#### Problem
Say how many lines of the material include "Holopin". Give the number without any other text.

#### Supplied data
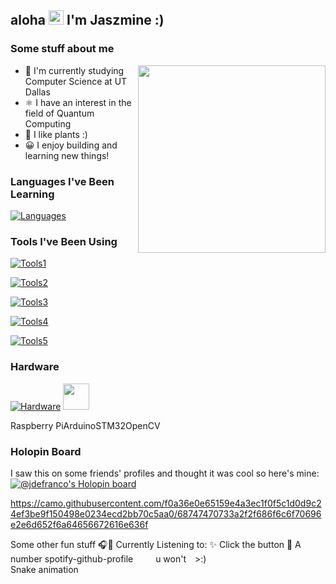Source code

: ## aloha <img src="https://user-images.githubusercontent.com/1303154/88677602-1635ba80-d120-11ea-84d8-d263ba5fc3c0.gif" width="24" height="23"/> I'm Jaszmine :)

### Some stuff about me
<img src="https://camo.githubusercontent.com/098657616685a2ce0021daf8739bf25d258c73dd39ed2c0eb6f0aabf6c92fe72/68747470733a2f2f692e696d6775722e636f6d2f77716d4144536b2e676966" width="300" align="right"/>

- 🔭 I'm currently studying Computer Science at UT Dallas
- ⚛️ I have an interest in the field of Quantum Computing
- 🌱 I like plants :)
- 😀 I enjoy building and learning new things!

### Languages I've Been Learning
[![Languages](https://skillicons.dev/icons?i=python,java,ruby,cpp,html,css,js,ts,swift,kotlin)](https://skillicons.dev)

### Tools I've Been Using
[![Tools1](https://skillicons.dev/icons?i=git,githubactions,postman,docker,firebase,linux,qt,tensorflow)](https://skillicons.dev)

[![Tools2](https://skillicons.dev/icons?i=mongodb,express,react,nodejs)](https://skillicons.dev)

[![Tools3](https://skillicons.dev/icons?i=figma,unity,blender,tailwind,sass,bootstrap)](https://skillicons.dev)

[![Tools4](https://skillicons.dev/icons?i=aws,azure)](https://skillicons.dev)

[![Tools5](https://skillicons.dev/icons?i=processing,rails)](https://skillicons.dev)

### Hardware

[![Hardware](https://skillicons.dev/icons?i=raspberrypi,arduino)](https://skillicons.dev)
<img src="https://camo.githubusercontent.com/29e7204a78bc039e67b919f2001fc48730f96d3c402181f96e33e460acfea776/68747470733a2f2f692e696d6775722e636f6d2f314f786f6170742e706e67" width=42 height=42>

Raspberry PiArduinoSTM32OpenCV


### Holopin Board
I saw this on some friends' profiles and thought it was cool so here's mine:
[![@jdefranco's Holopin board](https://holopin.io/api/user/board?user=jdefranco)](https://holopin.io/@jdefranco)

https://camo.githubusercontent.com/f0a36e0e65159e4a3ec1f0f5c1d0d9c24ef3be9f150498e0234ecd2bb70c5aa0/68747470733a2f2f686f6c6f70696e2e6d652f6a64656672616e636f

Some other fun stuff
🎧🎤 Currently Listening to:	✨ Click the button	🦑 A number
spotify-github-profile	 
 u won't >:)
 	
Snake animation
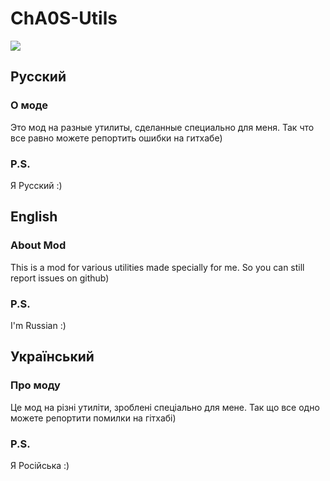# ChA0S-Utils
![](https://img.shields.io/badge/|-Download_Скачать_Скачавши-blue?style=flat-square&logo=v&link=https://github.com/ChA0S-f4me/ChA0S-Utils)
## Русский
### О моде
Это мод на разные утилиты, сделанные специально для меня. Так что все равно можете репортить ошибки на гитхабе)
### P.S.
Я Русский :)

## English
### About Mod
This is a mod for various utilities made specially for me. So you can still report issues on github)
### P.S.
I'm Russian :)

## Український
### Про моду
Це мод на різні утиліти, зроблені спеціально для мене. Так що все одно можете репортити помилки на гітхабі)
### P.S.
Я Російська :)
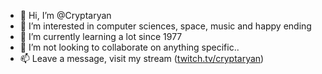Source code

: - 👋 Hi, I’m @Cryptaryan
- 👀 I’m interested in computer sciences, space, music and happy ending
- 🌱 I’m currently learning a lot since 1977
- 💞️ I’m not looking to collaborate on anything specific..
- 📫 Leave a message, visit my stream ([twitch.tv/cryptaryan](https://twitch.tv/cryptaryan/))

<!---
Cryptaryan/Cryptaryan is a ✨ special ✨ repository because its `README.md` (this file) appears on your GitHub profile.
You can click the Preview link to take a look at your changes.
--->
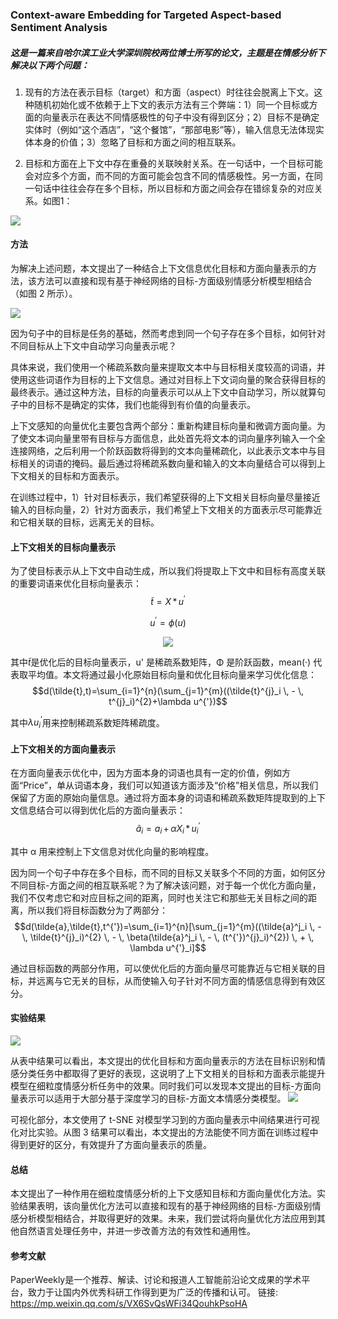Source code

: ### Context-aware Embedding for Targeted Aspect-based Sentiment Analysis
##### 这是一篇来自哈尔滨工业大学深圳院校两位博士所写的论文，主题是在情感分析下解决以下两个问题：
1. 现有的方法在表示目标（target）和方面（aspect）时往往会脱离上下文。这种随机初始化或不依赖于上下文的表示方法有三个弊端：1）同一个目标或方面的向量表示在表达不同情感极性的句子中没有得到区分；2）目标不是确定实体时（例如“这个酒店”，“这个餐馆”，“那部电影”等），输入信息无法体现实体本身的价值；3）忽略了目标和方面之间的相互联系。 



2. 目标和方面在上下文中存在重叠的关联映射关系。在一句话中，一个目标可能会对应多个方面，而不同的方面可能会包含不同的情感极性。另一方面，在同一句话中往往会存在多个目标，所以目标和方面之间会存在错综复杂的对应关系。如图1：



![](https://img2018.cnblogs.com/blog/1627424/201906/1627424-20190624102842916-1079567405.png)



#### **方法**
为解决上述问题，本文提出了一种结合上下文信息优化目标和方面向量表示的方法，该方法可以直接和现有基于神经网络的目标-方面级别情感分析模型相结合（如图 2 所示）。



![](https://img2018.cnblogs.com/blog/1627424/201906/1627424-20190624102921218-1823535724.png)



因为句子中的目标是任务的基础，然而考虑到同一个句子存在多个目标，如何针对不同目标从上下文中自动学习向量表示呢？



具体来说，我们使用一个稀疏系数向量来提取文本中与目标相关度较高的词语，并使用这些词语作为目标的上下文信息。通过对目标上下文词向量的聚合获得目标的最终表示。通过这种方法，目标的向量表示可以从上下文中自动学习，所以就算句子中的目标不是确定的实体，我们也能得到有价值的向量表示。



上下文感知的向量优化主要包含两个部分：重新构建目标向量和微调方面向量。为了使文本词向量里带有目标与方面信息，此处首先将文本的词向量序列输入一个全连接网络，之后利用一个阶跃函数将得到的文本向量稀疏化，以此表示文本中与目标相关的词语的掩码。最后通过将稀疏系数向量和输入的文本向量结合可以得到上下文相关的目标和方面表示。



在训练过程中，1）针对目标表示，我们希望获得的上下文相关目标向量尽量接近输入的目标向量，2）针对方面表示，我们希望上下文相关的方面表示尽可能靠近和它相关联的目标，远离无关的目标。


#### 上下文相关的目标向量表示
为了使目标表示从上下文中自动生成，所以我们将提取上下文中和目标有高度关联的重要词语来优化目标向量表示：
$$\tilde{t}=X\,*\,u^{'}$$

$$u^{'}=\phi(u)$$

<div align=center><img src="https://img2018.cnblogs.com/blog/1627424/201907/1627424-20190701104916913-1721438669.png"/></div>



其中$\tilde{t}$是优化后的目标向量表示，u' 是稀疏系数矩阵，Φ 是阶跃函数，mean(·) 代表取平均值。本文将通过最小化原始目标向量和优化目标向量来学习优化信息：
$$d(\tilde{t},t)=\sum_{i=1}^{n}(\sum_{j=1}^{m}((\tilde{t}^{j}_i \, - \, t^{j}_i)^{2}+\lambda u^{'})$$

其中$\lambda u^{'}_i$用来控制稀疏系数矩阵稀疏度。



#### 上下文相关的方面向量表示
在方面向量表示优化中，因为方面本身的词语也具有一定的价值，例如方面“Price”，单从词语本身，我们可以知道该方面涉及“价格”相关信息，所以我们保留了方面的原始向量信息。通过将方面本身的词语和稀疏系数矩阵提取到的上下文信息结合可以得到优化后的方面向量表示：
$$\tilde{a}_i=a_i \, + \, \alpha X_i \, * \, u^{'}_i$$

其中 α 用来控制上下文信息对优化向量的影响程度。 


因为同一个句子中存在多个目标，而不同的目标又关联多个不同的方面，如何区分不同目标-方面之间的相互联系呢？为了解决该问题，对于每一个优化方面向量，我们不仅考虑它和对应目标之间的距离，同时也关注它和那些无关目标之间的距离，所以我们将目标函数分为了两部分：
$$d(\tilde{a},\tilde{t},t^{'})=\sum_{i=1}^{n}[\sum_{j=1}^{m}((\tilde{a}^j_i \, - \, \tilde{t}^{j}_i)^{2} \, - \, \beta(\tilde{a}^j_i \, - \, (t^{'})^{j}_i)^{2}) \, + \, \lambda u^{'}_i]$$

通过目标函数的两部分作用，可以使优化后的方面向量尽可能靠近与它相关联的目标，并远离与它无关的目标，从而使输入句子针对不同方面的情感信息得到有效区分。


#### 实验结果
![](https://img2018.cnblogs.com/blog/1627424/201906/1627424-20190624113259736-2080999614.png)

从表中结果可以看出，本文提出的优化目标和方面向量表示的方法在目标识别和情感分类任务中都取得了更好的表现，这说明了上下文相关的目标和方面表示能提升模型在细粒度情感分析任务中的效果。同时我们可以发现本文提出的目标-方面向量表示可以适用于大部分基于深度学习的目标-方面文本情感分类模型。
![](https://img2018.cnblogs.com/blog/1627424/201906/1627424-20190624113326184-1401715987.png)


可视化部分，本文使用了 t-SNE 对模型学习到的方面向量表示中间结果进行可视化对比实验。从图 3 结果可以看出，本文提出的方法能使不同方面在训练过程中得到更好的区分，有效提升了方面向量表示的质量。


#### 总结
本文提出了一种作用在细粒度情感分析的上下文感知目标和方面向量优化方法。实验结果表明，该向量优化方法可以直接和现有的基于神经网络的目标-方面级别情感分析模型相结合，并取得更好的效果。未来，我们尝试将向量优化方法应用到其他自然语言处理任务中，并进一步改善方法的有效性和通用性。

#### 参考文献
PaperWeekly是一个推荐、解读、讨论和报道人工智能前沿论文成果的学术平台，致力于让国内外优秀科研工作得到更为广泛的传播和认可。
链接: https://mp.weixin.qq.com/s/VX6SvQsWFi34QouhkPsoHA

#### Written response
2